本来の寛ぎ方に回帰する「ゆったり&まったりチルキャンプ」でアウトドアを満喫

 最近、若者の間で注目されている「チルキャンプ」。新たなキャンプスタイルのひとつとして確立しつつあり、今後は大きなムーブメントになることが予想される。まだ聞き慣れない人も多く、一般的に浸透して行くのはこれからだが、「キャンプ」という趣味が爆発的な人気を得た今、「チルキャンプ」がスタンダードな存在になっていくことは間違いない。

若者スラング「Chill(チル)」が語源ののんびりキャンプのススメ

 話を進める前に「チルキャンプって何?」と思っている人も多いはず。まず、ここではチルキャンプについて説明しておこう。チルキャンプの『チル』とはヒップホップ用語での「chill out」を語源とし、その意味は「落ち着く」や「寛ぐ」、「まったりする」とされ、チルキャンプとは「のんびりキャンプ」と言えば分かりやすいかもしれない。

 では、なぜ「チルキャンプ」が若者を中心に人気になっているのだろうか? それはインスタやSNSへのアンチテーゼ的な意味合いが込められ、最近のキャンプでは自然を楽しむのではなく「インスタ映え」や「エモい写真」をアップするためにキャンプに来ている人が多いということだ。

 また、高級アウトドアブランドの贅沢アイテムを並べ、マウントを取りあうことに疲弊してしまったキャンパーたちが、本来のキャンプスタイルに戻りたいと思っていることも大きく影響している。美味しい料理を楽しむためにBBQをするのではなく、映える写真を撮るためにBBQをする。キャンプの模様をSNSにアップするのではなく、SNSにアップするためにキャンプをするのは本末転倒ということだ。

自然と向き合い共存することで心をキレイに浄化する

 虫が嫌い、焚き火の煙がイヤ、汚れるから薪を集めたくない、でもキャンプはオシャレだし映える写真がアップできるから行く。それもひとつの楽しみ方ではあるのだろうが、キャンプとしての意味は薄い。

 キャンプ本来の目的は「都会の喧騒を離れ、自然の中でゆったりとした時間を過ごす」ことにある。雄大な自然と対峙し、風を感じ、陽光の温かさに感銘を受け、木々のざわめきに耳を澄ませる。時として厳しい自然に人間の小ささを感じ、高慢な自分を慮る……。
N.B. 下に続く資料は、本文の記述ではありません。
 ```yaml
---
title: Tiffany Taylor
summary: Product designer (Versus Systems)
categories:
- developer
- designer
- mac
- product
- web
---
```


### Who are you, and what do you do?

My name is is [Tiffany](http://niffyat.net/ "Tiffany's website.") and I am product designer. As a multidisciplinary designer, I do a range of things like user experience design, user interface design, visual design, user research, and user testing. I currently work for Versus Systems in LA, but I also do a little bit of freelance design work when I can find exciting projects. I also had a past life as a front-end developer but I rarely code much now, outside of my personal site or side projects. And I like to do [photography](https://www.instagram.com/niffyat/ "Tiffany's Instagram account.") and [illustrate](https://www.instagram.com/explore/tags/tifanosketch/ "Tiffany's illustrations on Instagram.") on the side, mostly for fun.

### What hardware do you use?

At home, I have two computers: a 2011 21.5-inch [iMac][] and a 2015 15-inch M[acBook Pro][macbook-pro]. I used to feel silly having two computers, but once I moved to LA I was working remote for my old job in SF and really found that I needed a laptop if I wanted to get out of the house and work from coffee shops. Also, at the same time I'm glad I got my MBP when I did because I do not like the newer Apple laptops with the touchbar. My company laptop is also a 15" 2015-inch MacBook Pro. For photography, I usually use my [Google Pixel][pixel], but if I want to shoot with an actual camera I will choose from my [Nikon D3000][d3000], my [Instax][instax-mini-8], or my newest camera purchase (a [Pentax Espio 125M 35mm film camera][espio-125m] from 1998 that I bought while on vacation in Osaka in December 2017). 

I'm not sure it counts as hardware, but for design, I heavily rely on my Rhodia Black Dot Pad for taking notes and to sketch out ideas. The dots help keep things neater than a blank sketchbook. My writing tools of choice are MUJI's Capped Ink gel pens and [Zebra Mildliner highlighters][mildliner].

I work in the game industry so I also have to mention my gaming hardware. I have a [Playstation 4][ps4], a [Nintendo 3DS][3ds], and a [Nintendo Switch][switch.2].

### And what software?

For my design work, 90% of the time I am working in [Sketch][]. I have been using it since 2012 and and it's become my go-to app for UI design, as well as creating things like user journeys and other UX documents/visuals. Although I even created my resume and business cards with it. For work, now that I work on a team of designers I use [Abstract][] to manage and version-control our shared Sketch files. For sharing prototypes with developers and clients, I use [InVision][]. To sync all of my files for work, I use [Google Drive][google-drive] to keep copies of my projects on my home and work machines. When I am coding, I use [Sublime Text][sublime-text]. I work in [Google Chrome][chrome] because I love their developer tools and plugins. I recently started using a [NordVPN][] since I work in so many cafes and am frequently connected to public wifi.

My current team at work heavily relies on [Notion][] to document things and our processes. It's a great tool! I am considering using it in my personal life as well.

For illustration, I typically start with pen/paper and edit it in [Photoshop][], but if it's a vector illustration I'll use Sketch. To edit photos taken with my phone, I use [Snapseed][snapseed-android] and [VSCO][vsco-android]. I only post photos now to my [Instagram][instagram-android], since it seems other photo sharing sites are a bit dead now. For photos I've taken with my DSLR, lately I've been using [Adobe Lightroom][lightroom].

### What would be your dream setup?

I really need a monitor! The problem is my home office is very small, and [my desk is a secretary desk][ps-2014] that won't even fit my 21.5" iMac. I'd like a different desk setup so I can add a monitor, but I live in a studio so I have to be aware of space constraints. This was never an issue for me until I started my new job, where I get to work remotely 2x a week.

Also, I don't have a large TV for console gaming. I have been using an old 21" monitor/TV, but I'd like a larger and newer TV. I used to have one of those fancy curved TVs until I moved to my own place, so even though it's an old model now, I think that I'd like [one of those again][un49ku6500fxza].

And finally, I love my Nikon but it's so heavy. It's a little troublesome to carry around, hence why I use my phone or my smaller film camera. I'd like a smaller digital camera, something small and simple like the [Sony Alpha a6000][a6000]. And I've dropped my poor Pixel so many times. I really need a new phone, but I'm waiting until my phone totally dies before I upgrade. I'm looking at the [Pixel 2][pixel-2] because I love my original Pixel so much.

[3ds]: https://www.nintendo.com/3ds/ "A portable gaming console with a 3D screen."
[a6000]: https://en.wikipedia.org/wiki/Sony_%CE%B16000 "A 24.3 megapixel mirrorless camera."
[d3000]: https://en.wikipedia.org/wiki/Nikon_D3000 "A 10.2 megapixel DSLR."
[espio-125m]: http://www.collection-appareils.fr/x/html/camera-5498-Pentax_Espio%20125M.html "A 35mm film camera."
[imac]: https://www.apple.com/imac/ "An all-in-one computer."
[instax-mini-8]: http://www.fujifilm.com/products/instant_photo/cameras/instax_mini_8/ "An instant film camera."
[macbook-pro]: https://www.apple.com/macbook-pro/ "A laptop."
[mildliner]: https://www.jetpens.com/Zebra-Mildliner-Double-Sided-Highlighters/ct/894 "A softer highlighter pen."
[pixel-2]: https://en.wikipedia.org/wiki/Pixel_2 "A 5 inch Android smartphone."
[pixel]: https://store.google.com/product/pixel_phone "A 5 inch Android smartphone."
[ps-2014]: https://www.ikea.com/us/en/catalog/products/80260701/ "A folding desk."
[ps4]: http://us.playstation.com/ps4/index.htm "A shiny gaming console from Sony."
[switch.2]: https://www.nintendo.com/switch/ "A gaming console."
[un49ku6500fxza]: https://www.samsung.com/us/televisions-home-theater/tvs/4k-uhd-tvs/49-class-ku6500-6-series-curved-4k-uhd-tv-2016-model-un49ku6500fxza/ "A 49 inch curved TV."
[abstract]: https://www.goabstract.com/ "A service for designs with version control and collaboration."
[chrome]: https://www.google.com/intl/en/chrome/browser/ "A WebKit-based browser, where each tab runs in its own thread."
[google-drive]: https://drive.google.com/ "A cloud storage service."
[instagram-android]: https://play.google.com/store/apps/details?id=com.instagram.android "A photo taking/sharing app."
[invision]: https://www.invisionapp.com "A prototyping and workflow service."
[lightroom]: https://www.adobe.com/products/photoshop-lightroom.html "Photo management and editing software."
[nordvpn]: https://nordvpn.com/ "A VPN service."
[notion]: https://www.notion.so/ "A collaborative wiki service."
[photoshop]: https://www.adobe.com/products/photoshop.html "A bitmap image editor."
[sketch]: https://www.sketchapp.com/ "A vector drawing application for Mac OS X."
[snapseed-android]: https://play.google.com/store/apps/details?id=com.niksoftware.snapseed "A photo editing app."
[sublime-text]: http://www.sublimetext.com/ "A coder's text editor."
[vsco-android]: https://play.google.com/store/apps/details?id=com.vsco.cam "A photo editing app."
 キャンプの原点は自然との融合であり、どれだけシンプルに向き合えるかを楽しむものであったが、最近ではリビングをそのままキャンプで味わうようなスタイルが独り歩きしてしまい利便性の追求が大きな目的になっている。

好きなときに寝て、食べて、自由に過ごす究極の贅沢がそこにある

 原点へと戻り、時間を浪費し自然を楽しむことが『chill out』が持つ、まったりとしたキャンプスタイルの醍醐味だ。それは贅沢なキャンプ道具や利便性を追求した最新のガジェットを持ち込むなという意味ではなく、キャンプ道具やテントサイトの飾りつけはあくまでも脇役であり、主人公は自分自身であるべきなのだ。
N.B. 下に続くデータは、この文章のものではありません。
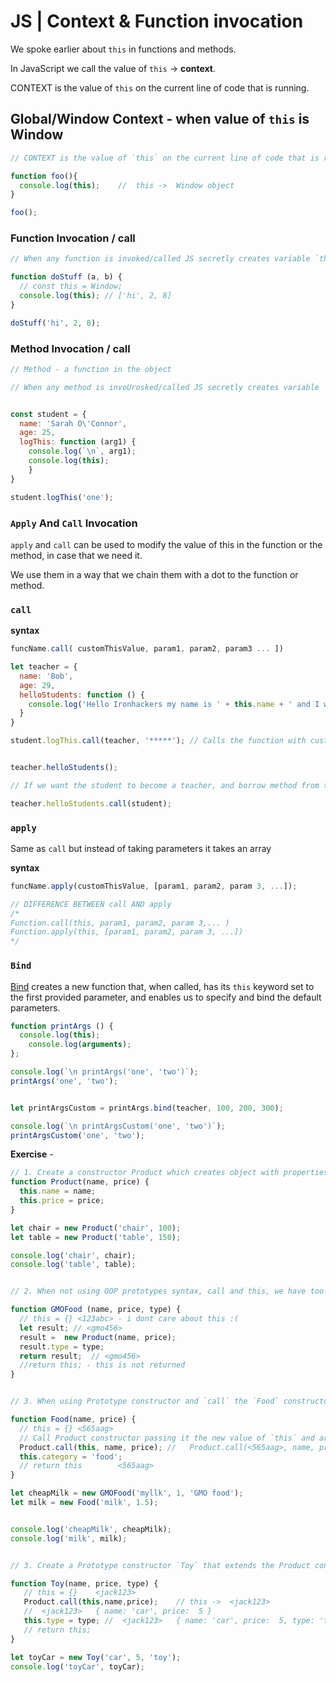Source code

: # JS | Context & Function invocation





We spoke earlier about `this` in functions and methods. 

In JavaScript we call the value of `this`  -> **context**. 



CONTEXT is the value of `this` on the current line of code that is running.





## Global/Window Context - when value of `this` is Window 

```js
// CONTEXT is the value of `this` on the current line of code that is running.

function foo(){
  console.log(this);	//	this ->  Window object
}

foo();
```





### Function Invocation / call

```js
// When any function is invoked/called JS secretly creates variable `this` and gives it the value 

function doStuff (a, b) {
  // const this = Window;
  console.log(this); // ['hi', 2, 8]
}

doStuff('hi', 2, 8);
```





### Method Invocation / call

```js
// Method - a function in the object

// When any method is invoUrosked/called JS secretly creates variable `this` and gives it the value of the object that called it (left of the dot)


const student = {
  name: 'Sarah O\'Connor',
  age: 25,
  logThis: function (arg1) {
    console.log(`\n`, arg1);
    console.log(this);
	}
}

student.logThis('one');
```





### `Apply` And `Call` Invocation



`apply` and `call` can be used to modify the value of this in the function or the method, in case that we need it.



We use them in a way that we chain them with a dot to the function or method.



### `call`

**syntax**

```js
funcName.call( customThisValue, param1, param2, param3 ... ])
```



```js
let teacher = {
  name: 'Bob',
  age: 29,
  helloStudents: function () {
    console.log('Hello Ironhackers my name is ' + this.name + ' and I will be teaching you today.');
  }
}

student.logThis.call(teacher, '*****'); // Calls the function with custom `this` value passed


teacher.helloStudents();

// If we want the student to become a teacher, and borrow method from teacher

teacher.helloStudents.call(student);
```





### `apply`



Same as `call` but instead of taking parameters it takes an array

**syntax**

```js
funcName.apply(customThisValue, [param1, param2, param 3, ...]);
```



```js
// DIFFERENCE BETWEEN call AND apply
/*
Function.call(this, param1, param2, param 3,... )
Function.apply(this, [param1, param2, param 3, ...])
*/
```



### `Bind`

[Bind](https://developer.mozilla.org/en/docs/Web/JavaScript/Reference/Global_objects/Function/bind) creates a new function that, when called, has its `this` keyword set to the first provided parameter, and enables us to specify and bind the default parameters.





```js
function printArgs () {
  console.log(this);
	console.log(arguments);
};

console.log(`\n printArgs('one', 'two')`);
printArgs('one', 'two');


let printArgsCustom = printArgs.bind(teacher, 100, 200, 300);

console.log(`\n printArgsCustom('one', 'two')`);
printArgsCustom('one', 'two');

```









**Exercise** - 

```js
// 1. Create a constructor Product which creates object with properties `name` and `price`
function Product(name, price) {
  this.name = name;
  this.price = price;
}

let chair = new Product('chair', 100);
let table = new Product('table', 150);

console.log('chair', chair);
console.log('table', table);


// 2. When not using OOP prototypes syntax, call and this, we have too much overhead to do things and are code is longer and more verbose.

function GMOFood (name, price, type) {
  // this = {} <123abc> - i dont care about this :(
  let result; // <gmo456>
  result =  new Product(name, price);
  result.type = type;
  return result;  // <gmo456>
  //return this; - this is not returned
}


// 3. When using Prototype constructor and `call` the `Food` constructor `calls` the Product constructor passing it the `this` object and `Product` create 2properties for us and then `Food` adds one additional property `category = 'food'`

function Food(name, price) {
  // this = {} <565aag>
  // Call Product constructor passing it the new value of `this` and arguments
  Product.call(this, name, price); //	Product.call(<565aag>, name, price) 
  this.category = 'food';
  // return this		<565aag>
}

let cheapMilk = new GMOFood('myllk', 1, 'GMO food');
let milk = new Food('milk', 1.5);


console.log('cheapMilk', cheapMilk);
console.log('milk', milk);


// 3. Create a Prototype constructor `Toy` that extends the Product constructor and adds one additional property `category = 'toy'`

function Toy(name, price, type) {
   // this = {}    <jack123>
   Product.call(this,name,price);	 // this ->  <jack123>
   //  <jack123>   { name: 'car', price:  5 }
   this.type = type; //  <jack123>   { name: 'car', price:  5, type: 'toy' }
   // return this;
}

let toyCar = new Toy('car', 5, 'toy');
console.log('toyCar', toyCar);
```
 分刻みで仕事に勤しむ日常を忘れ、時間を無駄遣いすることがチルキャンプの醍醐味でもある。ゆっくりと本を読む、好きな音楽を楽しむ、何もせずに心を開放する……。傍からはダラダラしているように見えるかも知れないが「何もしない時間」を楽しむのは意外と難しいものだ。
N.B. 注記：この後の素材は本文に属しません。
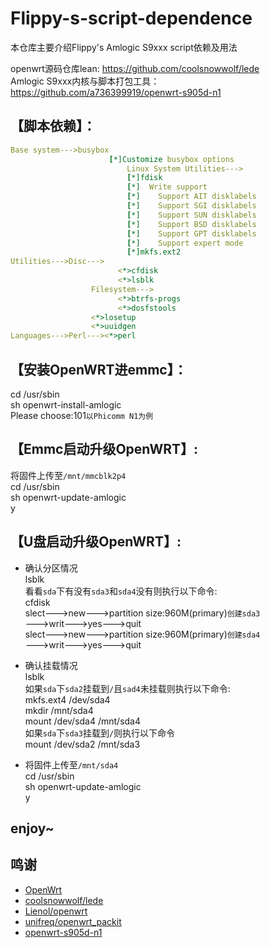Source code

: # Flippy-s-script-dependence
本仓库主要介绍Flippy's Amlogic S9xxx script依赖及用法

openwrt源码仓库lean: https://github.com/coolsnowwolf/lede  
Amlogic S9xxx内核与脚本打包工具：https://github.com/a736399919/openwrt-s905d-n1  

## 【脚本依赖】：

```yaml
Base system--->busybox  
                      [*]Customize busybox options  
                          Linux System Utilities--->  
                          [*]fdisk  
                          [*]  Write support  
                          [*]    Support AIT disklabels  
                          [*]    Support SGI disklabels  
                          [*]    Support SUN disklabels  
                          [*]    Support BSD disklabels  
                          [*]    Support GPT disklabels  
                          [*]    Support expert mode  
                          [*]mkfs.ext2  
Utilities--->Disc--->  
                        <*>cfdisk  
                        <*>lsblk  
                  Filesystem--->  
                        <*>btrfs-progs  
                        <*>dosfstools         
                  <*>losetup  
                  <*>uuidgen  
Languages--->Perl---><*>perl  
```

## 【安装OpenWRT进emmc】：

cd /usr/sbin  
sh openwrt-install-amlogic  
Please choose:101`以Phicomm N1为例` 

## 【Emmc启动升级OpenWRT】:

将固件上传至`/mnt/mmcblk2p4`  
cd /usr/sbin  
sh openwrt-update-amlogic  
y  

## 【U盘启动升级OpenWRT】:

* 确认分区情况  
lsblk  
看看`sda`下有没有`sda3`和`sda4`没有则执行以下命令:  
cfdisk  
slect--->new--->partition size:960M(primary)`创建sda3`  
--->writ--->yes--->quit  
slect--->new--->partition size:960M(primary)`创建sda4`  
--->writ--->yes--->quit  
             
* 确认挂载情况  
lsblk  
如果`sda`下`sda2`挂载到`/`且`sad4`未挂载则执行以下命令:  
mkfs.ext4 /dev/sda4  
mkdir /mnt/sda4  
mount /dev/sda4 /mnt/sda4  
如果`sda`下`sda3`挂载到`/`则执行以下命令  
mount /dev/sda2 /mnt/sda3  
      
* 将固件上传至`/mnt/sda4`  
cd /usr/sbin  
sh openwrt-update-amlogic  
y  
   
## enjoy~
 
## 鸣谢

- [OpenWrt](https://github.com/openwrt/openwrt)
- [coolsnowwolf/lede](https://github.com/coolsnowwolf/lede)
- [Lienol/openwrt](https://github.com/Lienol/openwrt)
- [unifreq/openwrt_packit](https://github.com/unifreq/openwrt_packit)
- [openwrt-s905d-n1](https://github.com/a736399919/openwrt-s905d-n1)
決して哲学めいた世界ではなく「のんびり」と過ごすことができればOKだ

 最近ではチルキャンプを目的としたキャンパー向けのキャンプ場やグランピング施設が次々にオープンしている。癒されること、のんびりとした時間を過ごしたいと考えているチルキャンパーにはオススメだ。

 チルキャンプには定められたコンセプトはなく、漠然とした“精神世界”の考え方である。自分を解放してまったりとした時間を自然の中で楽しむことは、目的を消化する多忙なキャンプよりも難しいことなのかもしれない。しかし、自然との融合が果たせるようになればキャンパーとしてワンランク成長したことになる。チルキャンプは奥が深い。